*Problem to solve*:
Please keep to the lines below from the one with "### Modules" through the one with "You can link", and restate them word for word, ends included.

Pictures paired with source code

········

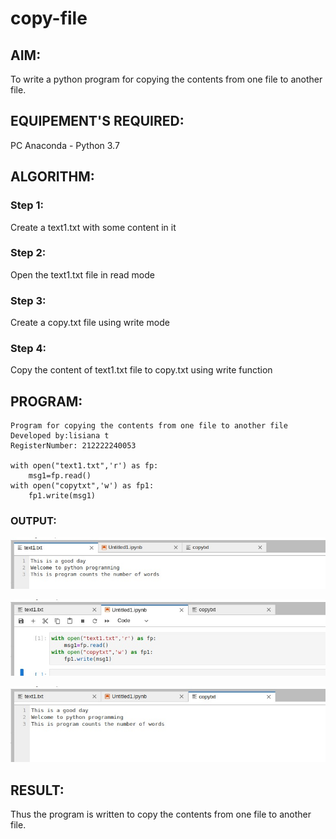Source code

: # copy-file
## AIM:
To write a python program for copying the contents from one file to another file.
## EQUIPEMENT'S REQUIRED: 
PC
Anaconda - Python 3.7
## ALGORITHM: 
### Step 1:

Create a text1.txt with some content in it

### Step 2:

Open the text1.txt file in read mode

### Step 3:

Create a copy.txt file using write mode

### Step 4:

Copy the content of text1.txt file to copy.txt using write function

## PROGRAM:
```
Program for copying the contents from one file to another file
Developed by:lisiana t
RegisterNumber: 212222240053

with open("text1.txt",'r') as fp:
    msg1=fp.read()
with open("copytxt",'w') as fp1:
    fp1.write(msg1)

```
### OUTPUT:

![copy-file](v1.png)

![copy-file](v2.png)

![copy-file](v3.png)

## RESULT:
Thus the program is written to copy the contents from one file to another file.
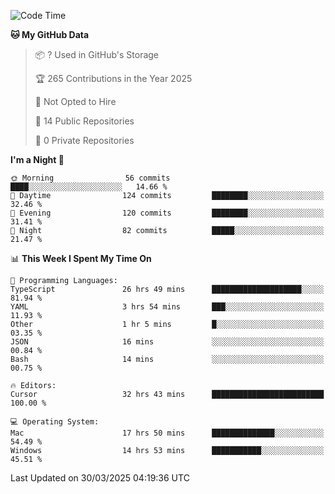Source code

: <!--START_SECTION:waka-->
![Code Time](http://img.shields.io/badge/Code%20Time-6%2C839%20hrs%2034%20mins-blue)

**🐱 My GitHub Data** 

> 📦 ? Used in GitHub's Storage 
 > 
> 🏆 265 Contributions in the Year 2025
 > 
> 🚫 Not Opted to Hire
 > 
> 📜 14 Public Repositories 
 > 
> 🔑 0 Private Repositories 
 > 
**I'm a Night 🦉** 

```text
🌞 Morning                56 commits          ████░░░░░░░░░░░░░░░░░░░░░   14.66 % 
🌆 Daytime                124 commits         ████████░░░░░░░░░░░░░░░░░   32.46 % 
🌃 Evening                120 commits         ████████░░░░░░░░░░░░░░░░░   31.41 % 
🌙 Night                  82 commits          █████░░░░░░░░░░░░░░░░░░░░   21.47 % 
```


📊 **This Week I Spent My Time On** 

```text
💬 Programming Languages: 
TypeScript               26 hrs 49 mins      ████████████████████░░░░░   81.94 % 
YAML                     3 hrs 54 mins       ███░░░░░░░░░░░░░░░░░░░░░░   11.93 % 
Other                    1 hr 5 mins         █░░░░░░░░░░░░░░░░░░░░░░░░   03.35 % 
JSON                     16 mins             ░░░░░░░░░░░░░░░░░░░░░░░░░   00.84 % 
Bash                     14 mins             ░░░░░░░░░░░░░░░░░░░░░░░░░   00.75 % 

🔥 Editors: 
Cursor                   32 hrs 43 mins      █████████████████████████   100.00 % 

💻 Operating System: 
Mac                      17 hrs 50 mins      ██████████████░░░░░░░░░░░   54.49 % 
Windows                  14 hrs 53 mins      ███████████░░░░░░░░░░░░░░   45.51 % 
```


 Last Updated on 30/03/2025 04:19:36 UTC
<!--END_SECTION:waka-->

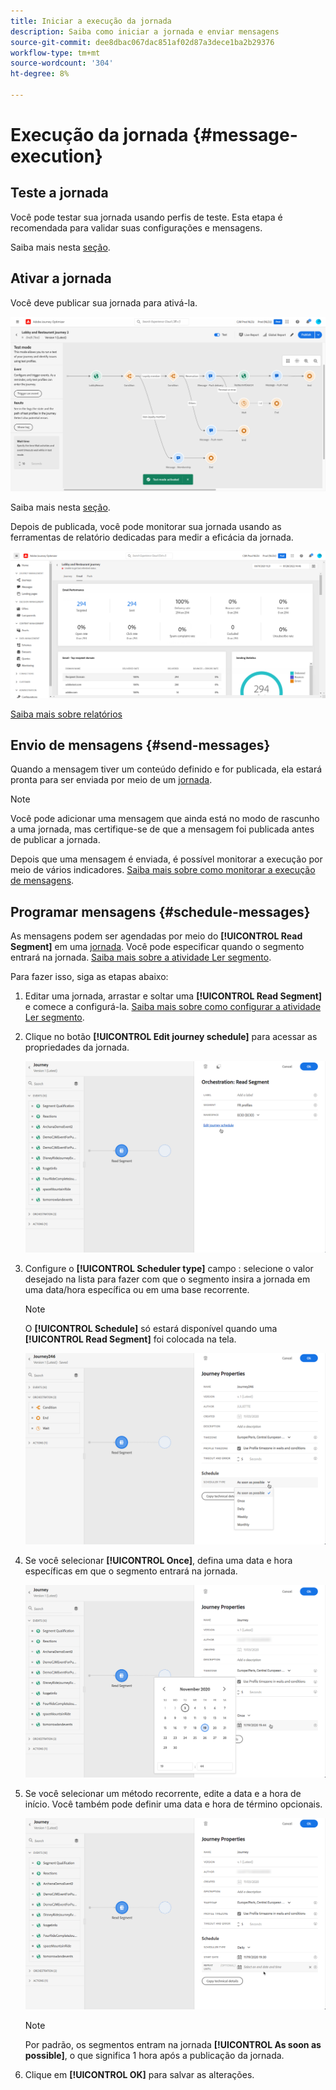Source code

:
 ```yaml
---
title: Iniciar a execução da jornada
description: Saiba como iniciar a jornada e enviar mensagens
source-git-commit: dee8dbac067dac851af02d87a3dece1ba2b29376
workflow-type: tm+mt
source-wordcount: '304'
ht-degree: 8%

---
```



# Execução da jornada {#message-execution}

## Teste a jornada

Você pode testar sua jornada usando perfis de teste. Esta etapa é recomendada para validar suas configurações e mensagens.

Saiba mais nesta [seção](testing-the-journey.md).

## Ativar a jornada

Você deve publicar sua jornada para ativá-la.

![](assets/jo-journeyuc2_32bis.png)

Saiba mais nesta [seção](publishing-the-journey.md).


Depois de publicada, você pode monitorar sua jornada usando as ferramentas de relatório dedicadas para medir a eficácia da jornada.

![](assets/jo-dynamic_report_journey_12.png)

[Saiba mais sobre relatórios](../reports/live-report.md)

## Envio de mensagens {#send-messages}

Quando a mensagem tiver um conteúdo definido e for publicada, ela estará pronta para ser enviada por meio de um [jornada](journey.md).

>[!NOTE]
>
>Você pode adicionar uma mensagem que ainda está no modo de rascunho a uma jornada, mas certifique-se de que a mensagem foi publicada antes de publicar a jornada.

Depois que uma mensagem é enviada, é possível monitorar a execução por meio de vários indicadores. [Saiba mais sobre como monitorar a execução de mensagens](../message-monitoring.md).

## Programar mensagens {#schedule-messages}

As mensagens podem ser agendadas por meio do **[!UICONTROL Read Segment]** em uma [jornada](journey.md). Você pode especificar quando o segmento entrará na jornada. [Saiba mais sobre a atividade Ler segmento](read-segment.md).

Para fazer isso, siga as etapas abaixo:

1. Editar uma jornada, arrastar e soltar uma **[!UICONTROL Read Segment]** e comece a configurá-la. [Saiba mais sobre como configurar a atividade Ler segmento](read-segment.md#configuring-segment-trigger-activity).

1. Clique no botão **[!UICONTROL Edit journey schedule]** para acessar as propriedades da jornada.

   ![](assets/message-read-segment-schedule.png)

1. Configure o **[!UICONTROL Scheduler type]** campo : selecione o valor desejado na lista para fazer com que o segmento insira a jornada em uma data/hora específica ou em uma base recorrente.

   >[!NOTE]
   >
   >O **[!UICONTROL Schedule]** só estará disponível quando uma **[!UICONTROL Read Segment]** foi colocada na tela.

   ![](assets/message-read-segment-scheduler.png)

1. Se você selecionar **[!UICONTROL Once]**, defina uma data e hora específicas em que o segmento entrará na jornada.

   ![](assets/message-read-segment-scheduler-once.png)

1. Se você selecionar um método recorrente, edite a data e a hora de início. Você também pode definir uma data e hora de término opcionais.

   ![](assets/message-read-segment-scheduler-daily.png)

   >[!NOTE]
   >
   >Por padrão, os segmentos entram na jornada **[!UICONTROL As soon as possible]**, o que significa 1 hora após a publicação da jornada.

1. Clique em **[!UICONTROL OK]** para salvar as alterações.

<!--Unitary messages that are triggered by an event within a journey cannot be scheduled.-->
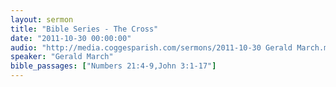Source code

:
 ```yaml
---
layout: sermon
title: "Bible Series - The Cross"
date: "2011-10-30 00:00:00"
audio: "http://media.coggesparish.com/sermons/2011-10-30 Gerald March.mp3"
speaker: "Gerald March"
bible_passages: ["Numbers 21:4-9,John 3:1-17"]
---
```

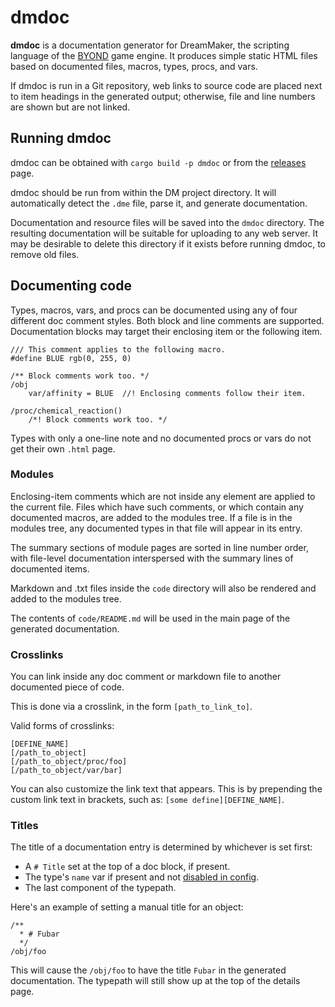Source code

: # dmdoc

**dmdoc** is a documentation generator for DreamMaker, the scripting language
of the [BYOND] game engine. It produces simple static HTML files based on
documented files, macros, types, procs, and vars.

[BYOND]: https://secure.byond.com/

If dmdoc is run in a Git repository, web links to source code are placed next
to item headings in the generated output; otherwise, file and line numbers are
shown but are not linked.

## Running dmdoc

dmdoc can be obtained with `cargo build -p dmdoc` or from the [releases] page.

dmdoc should be run from within the DM project directory. It will
automatically detect the `.dme` file, parse it, and generate documentation.

Documentation and resource files will be saved into the `dmdoc` directory. The
resulting documentation will be suitable for uploading to any web server. It
may be desirable to delete this directory if it exists before running dmdoc, to
remove old files.

[releases]: https://github.com/SpaceManiac/SpacemanDMM/releases

## Documenting code

Types, macros, vars, and procs can be documented using any of four different
doc comment styles. Both block and line comments are supported. Documentation
blocks may target their enclosing item or the following item.

```dm
/// This comment applies to the following macro.
#define BLUE rgb(0, 255, 0)

/** Block comments work too. */
/obj
    var/affinity = BLUE  //! Enclosing comments follow their item.

/proc/chemical_reaction()
    /*! Block comments work too. */
```

Types with only a one-line note and no documented procs or vars do not get
their own `.html` page.

### Modules

Enclosing-item comments which are not inside any element are applied to the
current file. Files which have such comments, or which contain any documented
macros, are added to the modules tree. If a file is in the modules tree, any
documented types in that file will appear in its entry.

The summary sections of module pages are sorted in line number order, with
file-level documentation interspersed with the summary lines of documented
items.

Markdown and .txt files inside the `code` directory will also be rendered and added to
the modules tree.

The contents of `code/README.md` will be used in the main page of the generated
documentation.

### Crosslinks

You can link inside any doc comment or markdown file to another documented piece of code.

This is done via a crosslink, in the form `[path_to_link_to]`.

Valid forms of crosslinks:
```dm
[DEFINE_NAME]
[/path_to_object]
[/path_to_object/proc/foo]
[/path_to_object/var/bar]
```

You can also customize the link text that appears. This is by prepending the custom link text in brackets, such as: `[some define][DEFINE_NAME]`.

### Titles

The title of a documentation entry is determined by whichever is set first:
* A `# Title` set at the top of a doc block, if present.
* The type's `name` var if present and not [disabled in config].
* The last component of the typepath.

Here's an example of setting a manual title for an object:
```dm
/**
  * # Fubar
  */
/obj/foo
```

This will cause the `/obj/foo` to have the title `Fubar` in the generated documentation. The typepath will still show up at the top of the details page.

[disabled in config]: ../../CONFIGURING.md#dm-doc
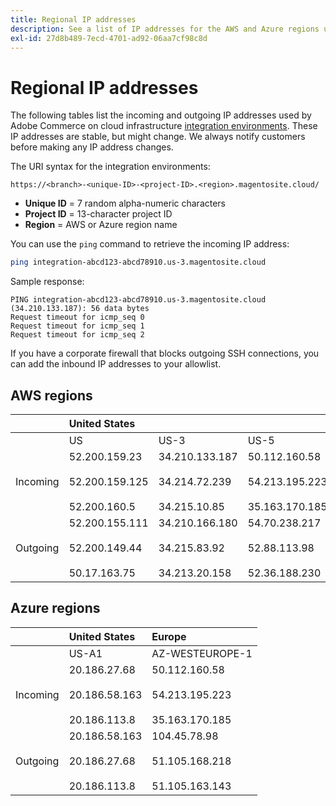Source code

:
 ```yaml
---
title: Regional IP addresses
description: See a list of IP addresses for the AWS and Azure regions used by Adobe Commerce on cloud infrastructure for integration environments.
exl-id: 27d8b489-7ecd-4701-ad92-06aa7cf98c8d
---
```

# Regional IP addresses

The following tables list the incoming and outgoing IP addresses used by Adobe Commerce on cloud infrastructure [integration environments](../architecture/pro-architecture.md#integration-environment). These IP addresses are stable, but might change. We always notify customers before making any IP address changes.

The URI syntax for the integration environments:

```text
https://<branch>-<unique-ID>-<project-ID>.<region>.magentosite.cloud/
```

- **Unique ID** = 7 random alpha-numeric characters
- **Project ID** = 13-character project ID
- **Region** = AWS or Azure region name

You can use the `ping` command to retrieve the incoming IP address:

```bash
ping integration-abcd123-abcd78910.us-3.magentosite.cloud
```

Sample response:

```console
PING integration-abcd123-abcd78910.us-3.magentosite.cloud (34.210.133.187): 56 data bytes
Request timeout for icmp_seq 0
Request timeout for icmp_seq 1
Request timeout for icmp_seq 2
```

If you have a corporate firewall that blocks outgoing SSH connections, you can add the inbound IP addresses to your allowlist.

## AWS regions

|     | United States |       |      | Europe |      |      |      | Asia-Pacific |
| --- | :------------ | :---- | :--- | :----- | :--- | :--- | :--- | :----------- |
|     | US            | US-3  | US-5 | EU     | EU-3 | EU-5 | EU-6 | AP-3         |
| Incoming | <!--US-->52.200.159.23<br><br>52.200.159.125<br><br>52.200.160.5 | <!--US-3-->34.210.133.187<br><br>34.214.72.239<br><br>34.215.10.85 | <!--US-5-->50.112.160.58<br><br>54.213.195.223<br><br>35.163.170.185 | <!--EU-->52.209.44.44<br><br>52.209.23.96<br><br>52.51.117.101 | <!--EU-3-->34.240.75.192<br><br>34.251.110.37<br><br>52.19.113.35 | <!--EU-5-->35.157.81.88<br><br>3.122.198.131<br><br>52.28.102.195 | <!--EU-6-->35.181.23.47<br><br>35.181.24.165<br><br>35.180.237.48 | <!--AP-3-->52.65.39.201<br><br>52.65.10.202<br><br>52.65.30.37 |
| Outgoing | <!--US-->52.200.155.111<br><br>52.200.149.44<br><br>50.17.163.75 | <!--US-3-->34.210.166.180<br><br>34.215.83.92<br><br>34.213.20.158 | <!--US-5-->54.70.238.217<br><br>52.88.113.98<br><br>52.36.188.230 | <!--EU-->52.51.163.159<br><br>52.209.44.60<br><br>52.208.156.247 | <!--EU-3-->34.240.57.142<br><br>52.16.140.48<br><br>52.209.134.55 | <!--EU-5-->3.121.163.221<br><br>3.121.79.229<br><br>18.197.3.230 | <!--EU-6-->52.47.155.26<br><br>35.181.0.157<br><br>35.181.12.15 | <!--AP-3-->52.65.143.178<br><br>13.54.80.197<br><br>52.62.224.4 |

## Azure regions

|          |  United States  | Europe          |
| -------- | :-------------- | :-------------- |
|          | US-A1           | AZ-WESTEUROPE-1 |
| Incoming | <!--US-A1--> 20.186.27.68<br><br>20.186.58.163<br><br>20.186.113.8 | <!--AZ-W-1-->50.112.160.58<br><br>54.213.195.223<br><br>35.163.170.185 |
| Outgoing | <!--US-A1-->20.186.58.163<br><br>20.186.27.68<br><br>20.186.113.8 | <!--AZ-W-1-->104.45.78.98<br><br>51.105.168.218<br><br>51.105.163.143 |
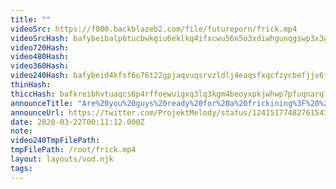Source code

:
 ```yaml
---
title: ""
videoSrc: https://f000.backblazeb2.com/file/futureporn/frick.mp4
videoSrcHash: bafybeibalp6tucbwkgiu6eklkq4ifxcwu56n5o3xdiwhgunqgswp3x3gay?filename=projektmelody-chaturbate-20200322T001112Z-source.mp4
video720Hash: 
video480Hash: 
video360Hash: 
video240Hash: bafybeid4kfsf6o76t22gpjaqvuqsrvzldlj4eaqsfxqcfzycbefjjv6fai?filename=projektmelody-chaturbate-20200322T001112Z-240p.mp4
thinHash: 
thiccHash: bafkreibhvtuaqcs6p4rffoewuigxq3lq3kgm4beoyxpkjwhwp7pfuqnarq?filename=20200322T001112Z-thicc.jpg
announceTitle: "Are%20you%20guys%20ready%20for%20a%20frickining%3F%20%20Cause%20I%27m%20not...%20I%27m%20scared.%20lol"
announceUrl: https://twitter.com/ProjektMelody/status/1241517748276154371
date: 2020-03-22T00:11:12.000Z
note: 
video240TmpFilePath: 
tmpFilePath: /root/frick.mp4
layout: layouts/vod.njk
tags:
---
```

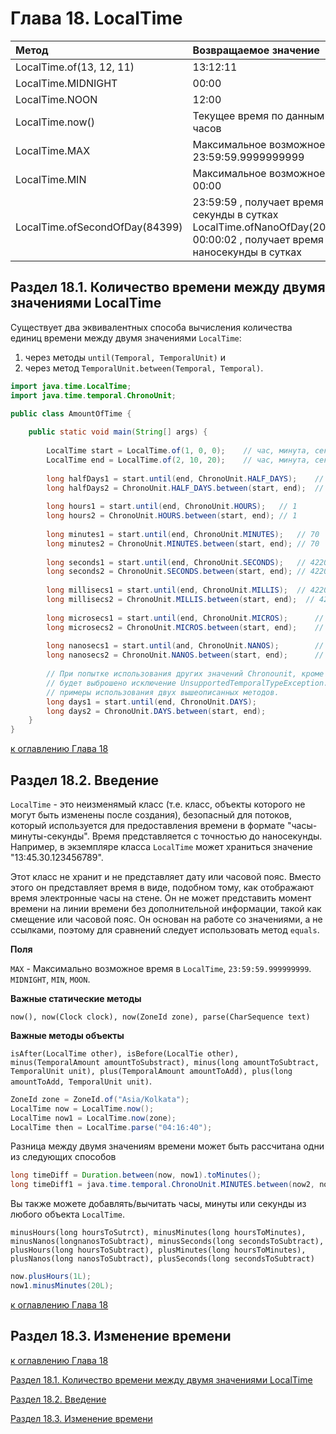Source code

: # Глава 18. LocalTime

| **Метод**                      | **Возвращаемое значение**                                                                                                                       |
|:-------------------------------|:------------------------------------------------------------------------------------------------------------------------------------------------|
| LocalTime.of(13, 12, 11)       | 13:12:11                                                                                                                                        |
| LocalTime.MIDNIGHT             | 00:00                                                                                                                                           |
| LocalTime.NOON                 | 12:00                                                                                                                                           |
| LocalTime.now()                | Текущее время по данным системных часов                                                                                                         |
| LocalTime.MAX                  | Максимальное возможное время 23:59:59.9999999999                                                                                                |
| LocalTime.MIN                  | Максимальное возможное время 00:00                                                                                                              |
| LocalTime.ofSecondOfDay(84399) | 23:59:59 , получает время по номеру секунды в сутках LocalTime.ofNanoOfDay(2000000000) 00:00:02 , получает время по номеру наносекунды в сутках |

## Раздел 18.1. Количество времени между двумя значениями LocalTime

Существует два эквивалентных способа вычисления количества единиц времени между двумя значениями `LocalTime`: 
1) через методы `until(Temporal, TemporalUnit)` и 
2) через метод `TemporalUnit.between(Temporal, Temporal)`.

```java
import java.time.LocalTime;
import java.time.temporal.ChronoUnit;

public class AmountOfTime {
    
    public static void main(String[] args) {
        
        LocalTime start = LocalTime.of(1, 0, 0);    // час, минута, секунда
        LocalTime end = LocalTime.of(2, 10, 20);    // час, минута, секунда
        
        long halfDays1 = start.until(end, ChronoUnit.HALF_DAYS);    // 0
        long halfDays2 = ChronoUnit.HALF_DAYS.between(start, end);  // 0
        
        long hours1 = start.until(end, ChronoUnit.HOURS);   // 1
        long hours2 = ChronoUnit.HOURS.between(start, end); // 1
        
        long minutes1 = start.until(end, ChronoUnit.MINUTES);   // 70
        long minutes2 = ChronoUnit.MINUTES.between(start, end); // 70
        
        long seconds1 = start.until(end, ChronoUnit.SECONDS);   // 4220
        long seconds2 = ChronoUnit.SECONDS.between(start, end); // 4220
        
        long millisecs1 = start.until(end, ChronoUnit.MILLIS);  // 4220000
        long millisecs2 = ChronoUnit.MILLIS.between(start, end);  // 4220000
        
        long microsecs1 = start.until(end, ChronoUnit.MICROS);      // 4220000000
        long microsecs2 = ChronoUnit.MICROS.between(start, end);    // 4220000000
        
        long nanosecs1 = start.until(and, ChronoUnit.NANOS);        // 420000000000
        long nanosecs2 = ChronoUnit.NANOS.between(start, end);      // 420000000000
        
        // При попытке использования других значений Chronounit, кроме выше приведённых,
        // будет выброшено исключение UnsupportedTemporalTypeException. Ниже приведены
        // примеры использования двух вышеописанных методов.
        long days1 = start.until(end, ChronoUnit.DAYS);
        long days2 = ChronoUnit.DAYS.between(start, end);
    }
}
```

[к оглавлению Глава 18](#глава-18-localtime)

## Раздел 18.2. Введение

`LocalTime` - это неизменямый класс (т.е. класс, объекты которого не могут быть изменены после создания), безопасный для потоков, который используется для предоставления времени в формате "часы-минуты-секунды". Время представляется с точностью до наносекунды. Например, в экземпляре класса `LocalTime` может храниться значение "13:45.30.123456789".

Этот класс не хранит и не представляет дату или часовой пояс. Вместо этого он представляет время в виде, подобном тому, как отображают время электронные часы на стене. Он не может представить момент времени на линии времени без дополнительной информации, такой как смещение или часовой пояс. Он основан на работе со значениями, а не ссылками, поэтому для сравнений следует использовать метод `equals`.

**Поля**

`MAX` - Максимально возможное время в `LocalTime`, `23:59:59.999999999`. `MIDNIGHT`, `MIN`, `MOON`.

**Важные статические методы**

`now(), now(Clock clock), now(ZoneId zone), parse(CharSequence text)`

**Важные методы объекты**

`isAfter(LocalTime other), isBefore(LocalTie other), minus(TemporalAmount amountToSubstract), minus(long amountToSubtract, TemporalUnit unit), plus(TemporalAmount amountToAdd), plus(long amountToAdd, TemporalUnit unit)`.

```java
ZoneId zone = ZoneId.of("Asia/Kolkata");
LocalTime now = LocalTime.now();
LocalTime now1 = LocalTime.now(zone);
LocalTime then = LocalTime.parse("04:16:40");
```

Разница между двумя значениям времени может быть рассчитана одни из следующих способов

```java
long timeDiff = Duration.between(now, now1).toMinutes();
long timeDiff1 = java.time.temporal.ChronoUnit.MINUTES.between(now2, now1);
```

Вы также можете добавлять/вычитать часы, минуты или секунды из любого объекта `LocalTime`.

`minusHours(long hoursToSutrct), minusMinutes(long hoursToMinutes), minusNanos(longnanosToSubtract), minusSeconds(long secondsToSubtract), 
plusHours(long hoursToSubtract), plusMinutes(long hoursToMinutes), plusNanos(long nanosToSubtract), plusSeconds(long secondsToSubtract)`

```java
now.plusHours(1L);
now1.minusMinutes(20L);
```

[к оглавлению Глава 18](#глава-18-localtime)

## Раздел 18.3. Изменение времени


[к оглавлению Глава 18](#глава-18-localtime)

[Раздел 18.1. Количество времени между двумя значениями LocalTime](#раздел-181-количество-времени-между-двумя-значениями-localtime)

[Раздел 18.2. Введение](#раздел-182-введение)

[Раздел 18.3. Изменение времени](#раздел-183-изменение-времени)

········

*Task solution*:
### Modules

Enclosing-item comments which are not inside any element are applied to the
current file. Files which have such comments, or which contain any documented
macros, are added to the modules tree. If a file is in the modules tree, any
documented types in that file will appear in its entry.

The summary sections of module pages are sorted in line number order, with
file-level documentation interspersed with the summary lines of documented
items.

Markdown and .txt files inside the `code` directory will also be rendered and added to
the modules tree.

The contents of `code/README.md` will be used in the main page of the generated
documentation.

### Crosslinks

You can link inside any doc comment or markdown file to another documented piece of code.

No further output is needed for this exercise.